[Saved data entries]

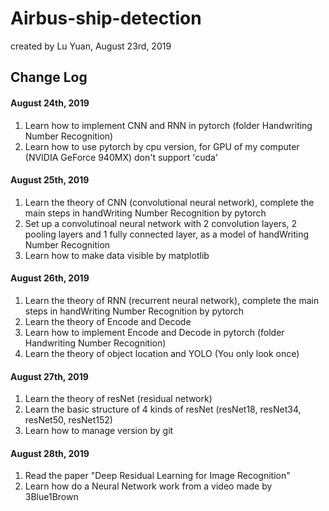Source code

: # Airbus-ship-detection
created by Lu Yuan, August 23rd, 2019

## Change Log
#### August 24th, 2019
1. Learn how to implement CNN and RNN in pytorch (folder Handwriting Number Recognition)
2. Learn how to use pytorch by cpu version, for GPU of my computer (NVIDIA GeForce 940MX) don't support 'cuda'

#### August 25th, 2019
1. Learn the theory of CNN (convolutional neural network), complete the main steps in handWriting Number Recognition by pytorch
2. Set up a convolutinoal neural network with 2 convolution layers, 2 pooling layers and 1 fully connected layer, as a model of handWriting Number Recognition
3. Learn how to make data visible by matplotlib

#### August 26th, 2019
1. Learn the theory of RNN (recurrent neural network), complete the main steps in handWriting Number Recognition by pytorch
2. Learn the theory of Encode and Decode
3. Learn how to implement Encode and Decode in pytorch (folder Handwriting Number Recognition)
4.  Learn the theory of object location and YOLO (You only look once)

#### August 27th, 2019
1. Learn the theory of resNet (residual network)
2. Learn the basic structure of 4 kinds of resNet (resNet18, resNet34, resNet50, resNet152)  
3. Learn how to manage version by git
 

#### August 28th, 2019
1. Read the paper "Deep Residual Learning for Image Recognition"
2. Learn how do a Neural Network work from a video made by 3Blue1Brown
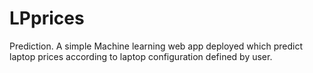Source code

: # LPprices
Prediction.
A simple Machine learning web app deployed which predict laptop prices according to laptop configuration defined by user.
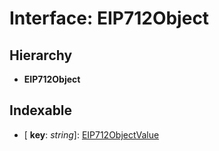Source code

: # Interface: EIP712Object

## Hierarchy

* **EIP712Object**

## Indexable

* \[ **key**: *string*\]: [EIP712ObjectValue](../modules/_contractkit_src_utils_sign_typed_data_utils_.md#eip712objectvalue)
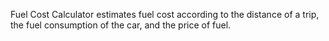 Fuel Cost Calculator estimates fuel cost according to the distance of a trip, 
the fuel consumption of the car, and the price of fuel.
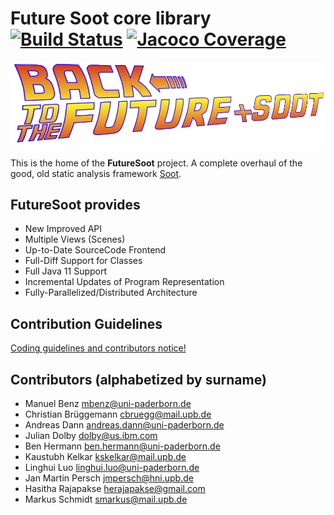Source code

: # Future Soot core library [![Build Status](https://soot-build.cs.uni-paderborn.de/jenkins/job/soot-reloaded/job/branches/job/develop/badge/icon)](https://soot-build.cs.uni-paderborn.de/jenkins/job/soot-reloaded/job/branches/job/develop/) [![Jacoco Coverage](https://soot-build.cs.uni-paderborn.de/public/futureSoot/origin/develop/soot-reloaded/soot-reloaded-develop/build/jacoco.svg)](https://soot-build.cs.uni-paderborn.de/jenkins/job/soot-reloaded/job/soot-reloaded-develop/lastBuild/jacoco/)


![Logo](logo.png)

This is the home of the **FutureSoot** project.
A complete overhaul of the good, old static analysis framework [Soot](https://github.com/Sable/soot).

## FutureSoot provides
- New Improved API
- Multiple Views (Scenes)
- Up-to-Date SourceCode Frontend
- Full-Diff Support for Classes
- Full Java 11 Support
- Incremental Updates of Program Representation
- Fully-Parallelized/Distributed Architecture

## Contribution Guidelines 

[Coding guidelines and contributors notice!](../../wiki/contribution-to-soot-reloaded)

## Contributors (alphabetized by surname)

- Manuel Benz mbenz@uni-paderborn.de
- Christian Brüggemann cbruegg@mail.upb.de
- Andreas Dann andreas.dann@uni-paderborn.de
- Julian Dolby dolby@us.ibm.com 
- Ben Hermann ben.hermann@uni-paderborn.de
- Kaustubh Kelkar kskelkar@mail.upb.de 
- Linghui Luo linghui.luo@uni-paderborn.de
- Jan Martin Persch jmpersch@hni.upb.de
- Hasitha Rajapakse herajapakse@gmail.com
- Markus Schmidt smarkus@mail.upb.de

- [WORK INSTRUCTIONS]:
Once a line of the records is found to contain "Number", copy it out.

- [ANSWER BELOW]:
1. Learn how to implement CNN and RNN in pytorch (folder Handwriting Number Recognition)
1. Learn the theory of CNN (convolutional neural network), complete the main steps in handWriting Number Recognition by pytorch
2. Set up a convolutinoal neural network with 2 convolution layers, 2 pooling layers and 1 fully connected layer, as a model of handWriting Number Recognition
1. Learn the theory of RNN (recurrent neural network), complete the main steps in handWriting Number Recognition by pytorch
3. Learn how to implement Encode and Decode in pytorch (folder Handwriting Number Recognition)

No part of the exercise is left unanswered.